According to a senior Defense Department source quoted in the book “Intelligence Failure” by David Bossie, Defense Department personnel become aware of a Milan newspaper interview with Sheikh Omar Bakri Mohammed, a self-designated spokesman for al-Qaeda. In the interview, he brags about al-Qaeda recruiting “kamikaze bombers ready to die for Palestine.” Mohammed boasts of training them in Afghanistan. According to this source, the Defense Department seeks “to present its information [to the FBI], given the increased ‘chatter,’ of a possible attack in the United States just days before [9/11]. The earliest the FBI would see the [Defense Department] people who had the information was on September 12, 2001.” [Bossie, 5/2004] In 1998, Bakri had publicized a fax bin Laden sent him that listed the four objectives al-Qaeda had in their war with the US. First on the list was: “Bring down their airliners.”

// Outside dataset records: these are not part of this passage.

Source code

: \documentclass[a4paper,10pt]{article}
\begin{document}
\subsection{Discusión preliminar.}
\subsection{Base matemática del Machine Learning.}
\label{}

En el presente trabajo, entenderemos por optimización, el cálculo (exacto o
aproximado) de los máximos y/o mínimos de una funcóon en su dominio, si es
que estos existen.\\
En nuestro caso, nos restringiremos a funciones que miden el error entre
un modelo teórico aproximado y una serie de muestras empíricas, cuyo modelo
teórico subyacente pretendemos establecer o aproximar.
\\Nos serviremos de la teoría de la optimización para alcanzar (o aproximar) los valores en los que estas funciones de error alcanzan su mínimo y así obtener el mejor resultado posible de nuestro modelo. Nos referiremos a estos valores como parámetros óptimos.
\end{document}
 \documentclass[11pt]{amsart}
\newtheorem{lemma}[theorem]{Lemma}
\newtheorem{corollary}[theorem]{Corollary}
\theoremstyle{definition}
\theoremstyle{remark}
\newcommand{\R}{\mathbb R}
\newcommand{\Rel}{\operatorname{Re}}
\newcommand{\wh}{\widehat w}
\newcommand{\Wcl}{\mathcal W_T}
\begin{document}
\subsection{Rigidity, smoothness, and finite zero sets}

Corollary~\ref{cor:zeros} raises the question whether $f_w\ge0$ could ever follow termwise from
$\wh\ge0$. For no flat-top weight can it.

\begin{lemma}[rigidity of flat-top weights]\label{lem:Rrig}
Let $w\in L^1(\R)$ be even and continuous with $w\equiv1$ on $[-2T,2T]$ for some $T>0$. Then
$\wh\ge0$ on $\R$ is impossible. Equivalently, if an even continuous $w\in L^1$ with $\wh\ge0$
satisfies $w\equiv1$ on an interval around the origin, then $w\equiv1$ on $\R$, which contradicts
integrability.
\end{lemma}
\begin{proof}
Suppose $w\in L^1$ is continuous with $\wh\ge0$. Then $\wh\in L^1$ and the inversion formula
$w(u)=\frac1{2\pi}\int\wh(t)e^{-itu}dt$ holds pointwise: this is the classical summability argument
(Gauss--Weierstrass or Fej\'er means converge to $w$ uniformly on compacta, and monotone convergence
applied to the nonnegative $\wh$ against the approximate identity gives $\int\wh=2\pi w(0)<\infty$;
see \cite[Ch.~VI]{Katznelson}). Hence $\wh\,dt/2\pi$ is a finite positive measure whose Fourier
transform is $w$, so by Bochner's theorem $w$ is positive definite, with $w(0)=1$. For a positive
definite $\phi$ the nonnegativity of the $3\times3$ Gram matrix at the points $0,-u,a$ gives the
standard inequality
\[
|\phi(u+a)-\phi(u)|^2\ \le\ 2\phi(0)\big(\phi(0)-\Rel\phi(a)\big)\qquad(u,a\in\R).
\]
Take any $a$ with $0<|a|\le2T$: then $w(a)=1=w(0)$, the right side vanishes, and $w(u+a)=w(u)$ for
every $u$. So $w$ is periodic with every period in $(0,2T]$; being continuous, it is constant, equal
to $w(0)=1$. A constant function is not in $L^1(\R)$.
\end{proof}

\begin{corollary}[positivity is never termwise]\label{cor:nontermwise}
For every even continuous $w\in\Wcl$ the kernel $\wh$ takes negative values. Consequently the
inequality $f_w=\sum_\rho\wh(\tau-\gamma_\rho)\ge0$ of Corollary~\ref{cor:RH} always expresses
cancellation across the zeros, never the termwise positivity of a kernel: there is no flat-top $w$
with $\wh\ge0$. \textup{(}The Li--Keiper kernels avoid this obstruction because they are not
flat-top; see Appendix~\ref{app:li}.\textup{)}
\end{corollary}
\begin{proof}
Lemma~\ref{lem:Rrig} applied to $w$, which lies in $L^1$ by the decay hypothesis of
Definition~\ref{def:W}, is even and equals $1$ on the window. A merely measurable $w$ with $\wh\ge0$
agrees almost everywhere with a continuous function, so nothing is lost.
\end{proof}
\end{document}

(see Summer 1998) The main focus of FBI agent Ken Williams’s July 2001 memo, warning about Middle Eastern students training in Arizona flight schools, was a member of Bakri’s organization (see July 10, 2001). In 2004, the US will charge Bakri with 11 terrorism-related crimes, including attempting to set up a terror training camp in Oregon and assisting in the kidnapping of two Americans and others in Yemen. [MSNBC, 5/27/2004]
May 11, 2004: Lobbying Organization Runs Ad Lauding Bush’s Status as ‘War President,’ Features Father of Slain 9/11 Firefighter
The lobbying organization Citizens United (CU) runs a television advertisement featuring the father of a firefighter killed in the aftermath of the 9/11 attacks. The father, Jimmy Boyle, says in the ad: “On September 11, terrorists murdered nearly 3,000 Americans, including 346 firefighters, one of which was my son, Michael. I lost my son. I spoke to him that day. He went to work that morning, and he had died for a reason: because somebody hates America. And that day, George Bush became a leader, a war president.” CU is spending $100,000 to run the ad for a week in Ohio, Pennsylvania, West Virginia, Wisconsin, and Washington, DC. CU is led by Republican political operative David Bossie (see May 1998). [Washington Post, 5/11/2004; Media Matters, 5/11/2004]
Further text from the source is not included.